Fixing tmux Socket Issues

Repair tmux socket connection errors without killing your running sessions.

What This Skill Does

  • Diagnoses tmux socket connection failures
  • Recreates missing socket directories
  • Signals tmux server to recreate socket files
  • Verifies manual save/restore functionality
  • Preserves all running sessions and processes

When to Use This Skill

Symptoms:

  • Error: error connecting to /private/tmp/tmux-UID/default (No such file or directory)
  • tmux list-sessions fails but you're inside a working tmux session
  • $TMUX environment variable is set but socket file doesn't exist
  • tmux-resurrect manual save fails but automatic saves may appear to work

Common causes:

  • System /tmp directory cleanup
  • System updates or reboots
  • Manual deletion of temp directories

How tmux Sockets Work

tmux uses a UNIX domain socket for client-server communication. The socket path format is:

/private/tmp/tmux-UID/default

Where UID is your user ID (e.g., 504).

Why sessions survive socket deletion:

  • The tmux server process keeps the socket open as a file descriptor
  • Existing connections continue to work
  • New connections fail because the filesystem path is gone
  • The server is alive but unreachable by new clients

Prerequisites

  1. Active tmux session - You must be inside a running tmux session
  2. Shell access - Ability to run commands (inside or outside tmux)
  3. Permissions - Ability to create directories in /private/tmp or /tmp

Diagnosis Steps

Step 1: Verify the Problem

Check if you're in tmux but the socket is missing:

# Check if TMUX is set (confirms you're in a session)
echo $TMUX
# Example output: /private/tmp/tmux-504/default,1632,1

# Try to list sessions (will fail if socket is missing)
tmux list-sessions
# Expected error: error connecting to /private/tmp/tmux-504/default (No such file or directory)

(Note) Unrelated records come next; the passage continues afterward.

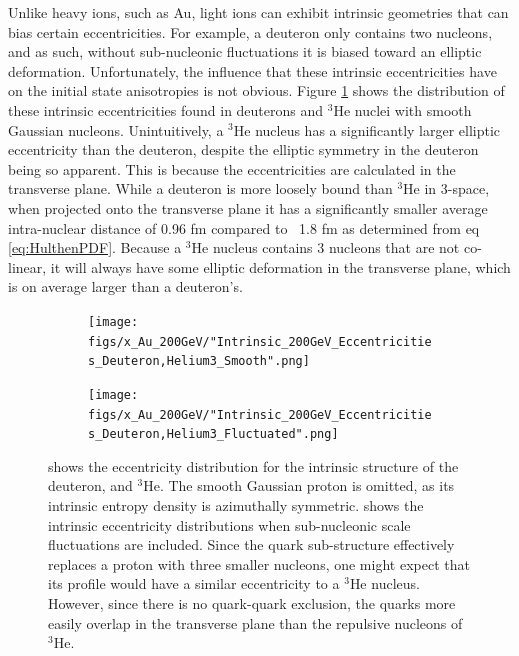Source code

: \documentclass[preprint,showpacs,amsfonts,aps,prl,nofootinbib,floatfix]{revtex4}
\begin{document}
Unlike heavy ions, such as Au, light ions can exhibit intrinsic geometries that can bias certain eccentricities. For example, a deuteron only contains two nucleons, and as such, without sub-nucleonic fluctuations it is biased toward an elliptic deformation. Unfortunately, the influence that these intrinsic eccentricities have on the initial state anisotropies is not obvious. Figure \ref{fig:SmFlIntAu} shows the distribution of these intrinsic eccentricities found in deuterons and $^3$He nuclei with smooth Gaussian nucleons. Unintuitively, a $^3$He nucleus has a significantly larger elliptic eccentricity than the deuteron, despite the elliptic symmetry in the deuteron being so apparent. This is because the eccentricities are calculated in the transverse plane. While a deuteron is more loosely bound than $^3$He in 3-space, when projected onto the transverse plane it has a significantly smaller average intra-nuclear distance of 0.96 fm compared to ~1.8 fm as determined from eq \ref{eq:HulthenPDF}. Because a $^3$He nucleus contains 3 nucleons that are not co-linear, it will always have some elliptic deformation in the transverse plane, which is on average larger than a deuteron's. 
\begin{figure}
	\begin{center}
		\begin{subfigure}[t]{0.4\linewidth}
			\texttt{[image: figs/x\_Au\_200GeV/"Intrinsic\_200GeV\_Eccentricities\_Deuteron,Helium3\_Smooth".png]}
			\subcaption{\label{subfig:SmIntAu}}
		\end{subfigure}
		\begin{subfigure}[t]{0.4\linewidth}
			\texttt{[image: figs/x\_Au\_200GeV/"Intrinsic\_200GeV\_Eccentricities\_Deuteron,Helium3\_Fluctuated".png]}
			\subcaption{\label{subfig:FlIntAu}}
		\end{subfigure}
		\caption{ shows the eccentricity distribution for the intrinsic structure of the deuteron, and $^3$He. The smooth Gaussian proton is omitted, as its intrinsic entropy density is azimuthally symmetric.  shows the intrinsic eccentricity distributions when sub-nucleonic scale fluctuations are included. Since the quark sub-structure effectively replaces a proton with three smaller nucleons, one might expect that its profile would have a similar eccentricity to a $^3$He nucleus. However, since there is no quark-quark exclusion, the quarks more easily overlap in the transverse plane than the repulsive nucleons of $^3$He.}
		\label{fig:SmFlIntAu}
	\end{center}
\end{figure}
\end{document}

# Verify socket directory doesn't exist
ls -la /private/tmp/tmux-*/
# Expected error: No such file or directory

If all three conditions are true (TMUX set, list-sessions fails, directory missing), proceed with the fix.

Step 2: Check Last Successful Save

Verify when tmux-resurrect last successfully saved:

ls -lh ~/.tmux/resurrect/last
stat ~/.tmux/resurrect/last

Note the timestamp. If it's old (before the socket disappeared), automatic saves are likely also failing.

Repair Steps

Step 1: Recreate Socket Directory

Extract the socket directory path from $TMUX:

# Show full TMUX path
echo $TMUX
# Example: /private/tmp/tmux-504/default,1632,1

# The directory is everything before '/default'
# For example: /private/tmp/tmux-504

Create the directory with correct permissions:

# Replace '504' with your actual UID from $TMUX
mkdir -p /private/tmp/tmux-504
chmod 700 /private/tmp/tmux-504

Permission requirements:

  • Directory must be owned by your user
  • Permissions must be 700 (drwx------) for security

Step 2: Find tmux Server PID

The tmux server is the oldest tmux process:

# List all tmux processes
ps aux | grep tmux | grep -v grep

Look for the process with:

  • Oldest start time
  • Command tmux (not tmux attach)
  • Usually the lowest PID

Example output:

jonathan  1632  1.1  0.0 435326336  5184  ??  Ss  1Nov25  102:36.11 tmux
jonathan 22779  0.0  0.0 435309312   624 s077 S+  1Nov25    0:00.05 tmux attach -t 3

In this example, PID 1632 is the server (started Nov 25, command is just tmux).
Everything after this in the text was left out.